Staatssecretaris Van Oostenbruggen biedt de Eerste Kamer de nota naar aanleiding van het verslag aan bij het wetsvoorstel Wet aanpassing Wet minimumbelasting (WaWm) 2024, onderdeel van het pakket Belastingplan 2025.
Er is gevraagd of de Nederlandse binnenlandse bijheffing voldoet aan de voorwaarden voor de kwalificerende binnenlandse bijheffing veiligehavenregel en in het bijzonder de voorwaarden die gelden voor de toepassing van de lokale financiële verslaggevingsstandaard. Het kabinet kan deze vraag bevestigend beantwoorden. Indien aan de voorwaarden voor de toepassing van de lokale financiële verslaggevingsstandaard wordt voldaan, dan wordt de binnenlandse bijheffing op basis van die standaard berekend.

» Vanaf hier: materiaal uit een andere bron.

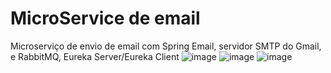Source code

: # MicroService de email
Microserviço de envio de email com Spring Email, servidor SMTP do Gmail, e RabbitMQ, Eureka Server/Eureka Client
![image](https://user-images.githubusercontent.com/6674596/159685719-45195cce-077f-42a7-a7f4-d3dea8d0db0d.png)
![image](https://user-images.githubusercontent.com/6674596/159685880-21ad5a64-179b-440a-be0b-9523dbadc9a7.png)
![image](https://user-images.githubusercontent.com/6674596/159686015-e751c3e2-491e-4c58-aef5-02e7fc1bdb52.png)
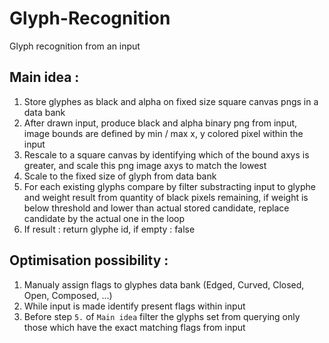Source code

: # Glyph-Recognition
Glyph recognition from an input

## Main idea :
1. Store glyphes as black and alpha on fixed size square canvas pngs in a data bank
2. After drawn input, produce black and alpha binary png from input, image bounds are defined by min / max x, y colored pixel within the input
3. Rescale to a square canvas by identifying which of the bound axys is greater, and scale this png image axys to match the lowest
4. Scale to the fixed size of glyph from data bank
5. For each existing glyphs compare by filter substracting input to glyphe and weight result from quantity of black pixels remaining, if weight is below threshold and lower than actual stored candidate, replace candidate by the actual one in the loop
6. If result : return glyphe id, if empty : false

## Optimisation possibility :
1. Manualy assign flags to glyphes data bank (Edged, Curved, Closed, Open, Composed, ...)
2. While input is made identify present flags within input
3. Before step `5.` of `Main idea` filter the glyphs set from querying only those which have the exact matching flags from input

Als uitgangspunt geldt dat de toepassing van de binnenlandse bijheffing voorgaat op de toepassing van de inkomeninclusiemaatregel. Op basis van de systematiek van de WMB 2024 gaat namelijk de toepassing van een binnenlandse bijheffing voor op de inkomen-inclusiemaatregel, omdat deze in mindering wordt gebracht op verschuldigde (inkomeninclusie)bijheffing. Hierdoor zal de inkomen-inclusiemaatregel naar verwachting niet van toepassing zijn binnen Nederland. Dit betekent dat in de regel de binnenlandse bijheffing berekend dient te worden als het effectieve belastingtarief in Nederland lager is dan het minimumbelastingtarief van 15%. Omdat de Nederlandse bijheffing voldoet aan de voorwaarden van een kwalificerende binnenlandse bijheffing veiligehavenregel, mogen andere landen – op basis van de Pijler 2-regels – geen inkomen-inclusiemaatregel toepassen ten aanzien van de in Nederland gevestigde groepsentiteiten.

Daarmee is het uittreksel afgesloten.